** Extracted data follows **

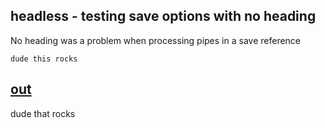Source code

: headless - testing save options with no heading
---
No heading was a problem when processing pipes in a save reference

    dude this rocks

[out](# "save: | sub this, that")
---
dude that rocks
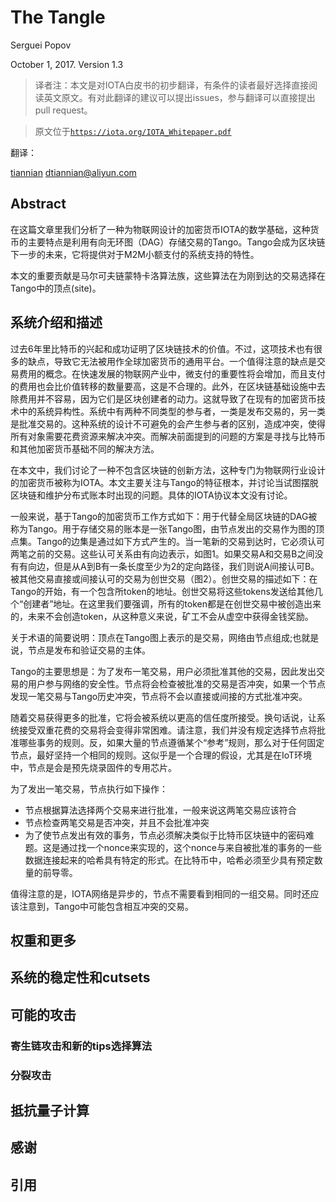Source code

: # The Tangle
Serguei Popov

October 1, 2017. Version 1.3

> 译者注：本文是对IOTA白皮书的初步翻译，有条件的读者最好选择直接阅读英文原文。有对此翻译的建议可以提出issues，参与翻译可以直接提出pull request。

> 原文位于[`https://iota.org/IOTA_Whitepaper.pdf`](https://iota.org/IOTA_Whitepaper.pdf)

翻译：

[tiannian](github.com/tiannian) dtiannian@aliyun.com

## Abstract
在这篇文章里我们分析了一种为物联网设计的加密货币IOTA的数学基础，这种货币的主要特点是利用有向无环图（DAG）存储交易的Tango。Tango会成为区块链下一步的未来，它将提供对于M2M小额支付的系统支持的特性。

本文的重要贡献是马尔可夫链蒙特卡洛算法族，这些算法在为刚到达的交易选择在Tango中的顶点(site)。

## 系统介绍和描述

过去6年里比特币的兴起和成功证明了区块链技术的价值。不过，这项技术也有很多的缺点，导致它无法被用作全球加密货币的通用平台。一个值得注意的缺点是交易费用的概念。在快速发展的物联网产业中，微支付的重要性将会增加，而且支付的费用也会比价值转移的数量要高，这是不合理的。此外，在区块链基础设施中去除费用并不容易，因为它们是区块创建者的动力。这就导致了在现有的加密货币技术中的系统异构性。系统中有两种不同类型的参与者，一类是发布交易的，另一类是批准交易的。这种系统的设计不可避免的会产生参与者的区别，造成冲突，使得所有对象需要花费资源来解决冲突。而解决前面提到的问题的方案是寻找与比特币和其他加密货币基础不同的解决方法。

在本文中，我们讨论了一种不包含区块链的创新方法，这种专门为物联网行业设计的加密货币被称为IOTA。本文主要关注与Tango的特征根本，并讨论当试图摆脱区块链和维护分布式账本时出现的问题。具体的IOTA协议本文没有讨论。

一般来说，基于Tango的加密货币工作方式如下：用于代替全局区块链的DAG被称为Tango。用于存储交易的账本是一张Tango图，由节点发出的交易作为图的顶点集。Tango的边集是通过如下方式产生的。当一笔新的交易到达时，它必须认可两笔之前的交易。这些认可关系由有向边表示，如图1。如果交易A和交易B之间没有有向边，但是从A到B有一条长度至少为2的定向路径，我们则说A间接认可B。被其他交易直接或间接认可的交易为创世交易（图2）。创世交易的描述如下：在Tango的开始，有一个包含所token的地址。创世交易将这些tokens发送给其他几个“创建者”地址。在这里我们要强调，所有的token都是在创世交易中被创造出来的，未来不会创造token，从这种意义来说，矿工不会从虚空中获得金钱奖励。

关于术语的简要说明：顶点在Tango图上表示的是交易，网络由节点组成;也就是说，节点是发布和验证交易的主体。

Tango的主要思想是：为了发布一笔交易，用户必须批准其他的交易，因此发出交易的用户参与网络的安全性。节点将会检查被批准的交易是否冲突，如果一个节点发现一笔交易与Tango历史冲突，节点将不会以直接或间接的方式批准冲突。

随着交易获得更多的批准，它将会被系统以更高的信任度所接受。换句话说，让系统接受双重花费的交易将会变得非常困难。请注意，我们并没有规定选择节点将批准哪些事务的规则。反，如果大量的节点遵循某个“参考”规则，那么对于任何固定节点，最好坚持一个相同的规则。这似乎是一个合理的假设，尤其是在IoT环境中，节点是会是预先烧录固件的专用芯片。

为了发出一笔交易，节点执行如下操作：

- 节点根据算法选择两个交易来进行批准，一般来说这两笔交易应该符合
- 节点检查两笔交易是否冲突，并且不会批准冲突
- 为了使节点发出有效的事务，节点必须解决类似于比特币区块链中的密码难题。这是通过找一个nonce来实现的，这个nonce与来自被批准的事务的一些数据连接起来的哈希具有特定的形式。在比特币中，哈希必须至少具有预定数量的前导零。

值得注意的是，IOTA网络是异步的，节点不需要看到相同的一组交易。同时还应该注意到，Tango中可能包含相互冲突的交易。

## 权重和更多

## 系统的稳定性和cutsets

## 可能的攻击

### 寄生链攻击和新的tips选择算法

### 分裂攻击

## 抵抗量子计算

## 感谢

## 引用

** End of Extracted data **

■ What you should do ■
Give a single number: the count of lines above that include the word "heading".

■ Answer section ■
2